Now I agree with Wilson's call for a framework -- I've made it on this blog several times (e.g. here). In fact, I've made exactly the same kind of statement as Wilson. Here's me:
Also, I was inspired to do this because of Noah Smith's recent post on why macroeconomics doesn't seem to work very well. Put simply: there is limited empirical information to choose between alternatives. My plan is to produce an economic framework that captures at least a rich subset of the phenomena in a sufficiently rigorous way that it could be used to eliminate alternatives.
Here's Wilson:
The main reason that the so-called orthodox school of economics achieved its dominance is because it seemed to offer a grand unifying theoretical framework. Too bad that its assumptions were absurd and little effort was made to test its empirical predictions. Its failure does not change the fact that some unifying theoretical framework is required to prevent the “ten million cool theories” problem. What Nick Hanauer, Eric Liu, and I are saying (Smith misses that our arguments are cut from the same cloth) is that a combination of evolutionary theory and complexity theory offers the best prospect for a unifying theoretical framework.
But note the misunderstanding again (emphasis mine). It's not that little effort was made. The data was uninformative. It was not possible to reject theories. You literally could not tell if the assumptions were absurd as far as the macroeconomic outcomes were concerned. Maybe they were absurd at the micro scale, but there is no reason to believe that absurd micro assumptions necessarily result in an absurd macro theory. In fact, one of the ways macroeconomics might be tractable is if it doesn't matter what you assume about agents. Maybe the relatively simple traditional utility maximizing rational agent framework would work out.

For example, treating molecules as point particles with zero size and no internal structure (absurd) is perfectly acceptable if you have an ideal gas. If we had discovered atoms before the thermodynamics of gasses, and happened to follow Wilson's approach, we'd conclude that statistical mechanics is absurd. It treats atoms as if they have no electrons or nuclei! How silly!

But then because Wilson misunderstands the empirical problem in macroeconomics, he suggests his own (along with Hanauer and Liu's) even more complex framework!
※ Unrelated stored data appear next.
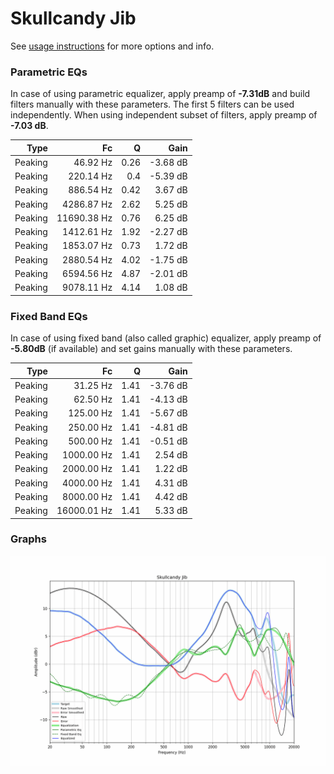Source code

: # Skullcandy Jib
See [usage instructions](https://github.com/jaakkopasanen/AutoEq#usage) for more options and info.

### Parametric EQs
In case of using parametric equalizer, apply preamp of **-7.31dB** and build filters manually
with these parameters. The first 5 filters can be used independently.
When using independent subset of filters, apply preamp of **-7.03 dB**.

| Type    | Fc          |    Q | Gain     |
|--------:|------------:|-----:|---------:|
| Peaking | 46.92 Hz    | 0.26 | -3.68 dB |
| Peaking | 220.14 Hz   | 0.4  | -5.39 dB |
| Peaking | 886.54 Hz   | 0.42 | 3.67 dB  |
| Peaking | 4286.87 Hz  | 2.62 | 5.25 dB  |
| Peaking | 11690.38 Hz | 0.76 | 6.25 dB  |
| Peaking | 1412.61 Hz  | 1.92 | -2.27 dB |
| Peaking | 1853.07 Hz  | 0.73 | 1.72 dB  |
| Peaking | 2880.54 Hz  | 4.02 | -1.75 dB |
| Peaking | 6594.56 Hz  | 4.87 | -2.01 dB |
| Peaking | 9078.11 Hz  | 4.14 | 1.08 dB  |

### Fixed Band EQs
In case of using fixed band (also called graphic) equalizer, apply preamp of **-5.80dB**
(if available) and set gains manually with these parameters.

| Type    | Fc          |    Q | Gain     |
|--------:|------------:|-----:|---------:|
| Peaking | 31.25 Hz    | 1.41 | -3.76 dB |
| Peaking | 62.50 Hz    | 1.41 | -4.13 dB |
| Peaking | 125.00 Hz   | 1.41 | -5.67 dB |
| Peaking | 250.00 Hz   | 1.41 | -4.81 dB |
| Peaking | 500.00 Hz   | 1.41 | -0.51 dB |
| Peaking | 1000.00 Hz  | 1.41 | 2.54 dB  |
| Peaking | 2000.00 Hz  | 1.41 | 1.22 dB  |
| Peaking | 4000.00 Hz  | 1.41 | 4.31 dB  |
| Peaking | 8000.00 Hz  | 1.41 | 4.42 dB  |
| Peaking | 16000.01 Hz | 1.41 | 5.33 dB  |

### Graphs
![](./Skullcandy%20Jib.png)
Smith is skeptical because the data has only recently starting to eliminate possibilities and he believes enlightenment will come from empirically testing theories -- not new theory fads:
To me, that seems like a much bigger deal than any new theory fad, because it offers us a chance to find enduringly reliable theories that won’t simply disappear when people get bored or political ideologies change.
Wilson's evolution as a framework (as well as Hanauer and Liu's list of assumptions) are exactly the new theory fads Smith is talking about.


Now you may ask how the information transfer framework fits in here. Well, the primary thing is that the information transfer framework is a much simpler framework than even the framework Wilson calls the "so-called orthodox school of economics". Because it is simpler, it can be rejected. The data becomes informative. It's not some new "more realistic" or "more complex" approach. It's a simplification. And it seems to work.